# First night this season



## youcanthide (Jun 16, 2013)

First night we've had this season on the pigeons. Decided to use my new trade the flat cat tonight. Had a few kills already with this including the one this morning from the tree next to the garage roof, the one being perfectly retrieved by my mate since I had more brains than to try retrieve it myself lol(see link for video). Rest was took tonight while out with another member. Long drawn 2040 and 9.5 steel



http://s1289.photobucket.com/user/youcanthide46/media/Snapchat-8291573487634879170_zps9omu60ss.mp4.html


----------



## wll (Oct 4, 2014)

Whats your draw on those 2040 tubes ?

Looks like the 9.5 steel is going in pretty deep and hitting them hard, most your shots 15-20 yrd ?

wll


----------



## youcanthide (Jun 16, 2013)

Pull the tubes well past my ear mate thats all I can tell you mate. 10-15 yard but it's blowing straight through anything


----------



## wll (Oct 4, 2014)

youcanthide said:


> Pull the tubes well past my ear mate thats all I can tell you mate. 10-15 yard but it's blowing straight through anything


That steel is going through those pigeons ?, Wow. Those breast shots look like they would have stopped them cold !

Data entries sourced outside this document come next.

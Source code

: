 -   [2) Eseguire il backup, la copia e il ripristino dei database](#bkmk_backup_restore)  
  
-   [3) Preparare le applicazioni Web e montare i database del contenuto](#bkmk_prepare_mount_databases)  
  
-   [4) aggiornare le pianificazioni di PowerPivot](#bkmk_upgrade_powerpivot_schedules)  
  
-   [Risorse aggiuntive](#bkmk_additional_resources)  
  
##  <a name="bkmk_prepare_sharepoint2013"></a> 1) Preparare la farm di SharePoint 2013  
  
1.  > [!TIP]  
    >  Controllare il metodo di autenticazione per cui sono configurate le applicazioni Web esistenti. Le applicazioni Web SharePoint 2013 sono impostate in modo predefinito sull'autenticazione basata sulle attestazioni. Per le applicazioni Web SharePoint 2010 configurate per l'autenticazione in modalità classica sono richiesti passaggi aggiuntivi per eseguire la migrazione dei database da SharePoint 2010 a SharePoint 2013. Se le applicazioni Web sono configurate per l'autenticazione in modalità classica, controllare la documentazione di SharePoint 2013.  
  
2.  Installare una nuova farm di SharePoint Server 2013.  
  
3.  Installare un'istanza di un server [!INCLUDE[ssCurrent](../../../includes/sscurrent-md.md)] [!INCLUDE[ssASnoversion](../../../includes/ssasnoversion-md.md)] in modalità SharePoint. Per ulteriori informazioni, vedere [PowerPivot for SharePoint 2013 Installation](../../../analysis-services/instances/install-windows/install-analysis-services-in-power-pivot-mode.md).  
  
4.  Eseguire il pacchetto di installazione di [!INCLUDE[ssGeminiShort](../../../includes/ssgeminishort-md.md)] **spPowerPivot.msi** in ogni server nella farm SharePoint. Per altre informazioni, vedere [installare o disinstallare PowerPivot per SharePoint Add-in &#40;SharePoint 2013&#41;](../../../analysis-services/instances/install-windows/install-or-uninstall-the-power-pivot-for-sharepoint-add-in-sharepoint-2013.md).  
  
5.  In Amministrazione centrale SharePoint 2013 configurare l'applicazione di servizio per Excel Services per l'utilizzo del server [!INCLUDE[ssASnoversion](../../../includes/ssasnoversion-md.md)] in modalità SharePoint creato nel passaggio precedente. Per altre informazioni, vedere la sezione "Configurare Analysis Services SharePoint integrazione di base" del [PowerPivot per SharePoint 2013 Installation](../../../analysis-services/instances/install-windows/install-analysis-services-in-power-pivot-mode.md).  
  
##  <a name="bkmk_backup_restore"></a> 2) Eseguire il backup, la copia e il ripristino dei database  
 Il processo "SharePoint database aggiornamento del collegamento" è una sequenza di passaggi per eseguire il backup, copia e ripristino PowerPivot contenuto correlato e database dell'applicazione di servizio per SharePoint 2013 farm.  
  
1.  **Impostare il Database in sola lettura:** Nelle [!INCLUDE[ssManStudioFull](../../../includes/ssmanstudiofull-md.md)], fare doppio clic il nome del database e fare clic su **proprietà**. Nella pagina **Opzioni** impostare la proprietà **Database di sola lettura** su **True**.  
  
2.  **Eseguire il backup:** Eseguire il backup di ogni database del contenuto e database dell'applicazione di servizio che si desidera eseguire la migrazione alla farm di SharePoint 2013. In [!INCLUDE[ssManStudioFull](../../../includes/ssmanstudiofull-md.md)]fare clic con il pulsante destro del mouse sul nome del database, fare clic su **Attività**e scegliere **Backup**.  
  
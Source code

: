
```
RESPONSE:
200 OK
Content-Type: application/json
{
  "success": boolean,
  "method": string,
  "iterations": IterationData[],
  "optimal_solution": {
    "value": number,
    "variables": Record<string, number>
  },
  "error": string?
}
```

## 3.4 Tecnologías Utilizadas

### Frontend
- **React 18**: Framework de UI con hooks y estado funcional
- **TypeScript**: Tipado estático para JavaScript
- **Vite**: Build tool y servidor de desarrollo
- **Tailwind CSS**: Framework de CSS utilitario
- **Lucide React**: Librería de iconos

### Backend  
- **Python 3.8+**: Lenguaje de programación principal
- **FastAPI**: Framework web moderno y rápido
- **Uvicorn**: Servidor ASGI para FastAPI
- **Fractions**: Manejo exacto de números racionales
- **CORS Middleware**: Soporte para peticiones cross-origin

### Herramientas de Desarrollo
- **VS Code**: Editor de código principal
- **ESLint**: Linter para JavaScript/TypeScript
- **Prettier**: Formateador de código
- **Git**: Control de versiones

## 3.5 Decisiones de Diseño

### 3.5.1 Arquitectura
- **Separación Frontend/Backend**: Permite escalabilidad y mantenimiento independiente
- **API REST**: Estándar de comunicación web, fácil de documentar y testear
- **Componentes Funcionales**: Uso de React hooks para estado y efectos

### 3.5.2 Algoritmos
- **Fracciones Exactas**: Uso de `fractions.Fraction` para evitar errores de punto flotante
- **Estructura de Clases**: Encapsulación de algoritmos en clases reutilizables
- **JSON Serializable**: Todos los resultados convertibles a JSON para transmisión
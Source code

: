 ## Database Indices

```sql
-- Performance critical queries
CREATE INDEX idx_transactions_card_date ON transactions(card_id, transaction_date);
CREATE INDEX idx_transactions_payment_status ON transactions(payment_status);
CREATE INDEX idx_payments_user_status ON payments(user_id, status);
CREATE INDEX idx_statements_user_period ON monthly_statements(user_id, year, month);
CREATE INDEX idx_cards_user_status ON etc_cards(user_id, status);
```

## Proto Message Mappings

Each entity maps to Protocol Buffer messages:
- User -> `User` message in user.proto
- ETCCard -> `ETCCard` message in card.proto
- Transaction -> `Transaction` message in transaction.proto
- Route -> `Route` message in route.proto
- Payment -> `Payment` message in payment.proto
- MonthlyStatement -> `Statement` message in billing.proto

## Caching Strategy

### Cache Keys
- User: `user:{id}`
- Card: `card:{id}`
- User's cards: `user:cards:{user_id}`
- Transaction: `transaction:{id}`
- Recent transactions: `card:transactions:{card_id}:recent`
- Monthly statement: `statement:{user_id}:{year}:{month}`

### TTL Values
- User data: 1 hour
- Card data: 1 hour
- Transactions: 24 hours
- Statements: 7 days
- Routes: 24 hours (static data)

I can hardly wait to get a starling with my 3/8"

wll


----------



## youcanthide (Jun 16, 2013)

Clean through pal. I will get pics the next one I shoot.


----------



## Charles (Aug 26, 2010)

Great bag!!! And I am with you about letting your mate do the retrieve!

Cheers .... Charles


----------



## youcanthide (Jun 16, 2013)

Oh if anybodies wondering why he sounded alien. He's actually deaf so that's why haha


----------



## Skook (Jul 25, 2015)

Great stuff! I'm not familiar with that "flat cat", it looks a lot like those descended 8 slingshots.
Good shooting!
Skook

Sent from my SCH-I545 using Tapatalk


----------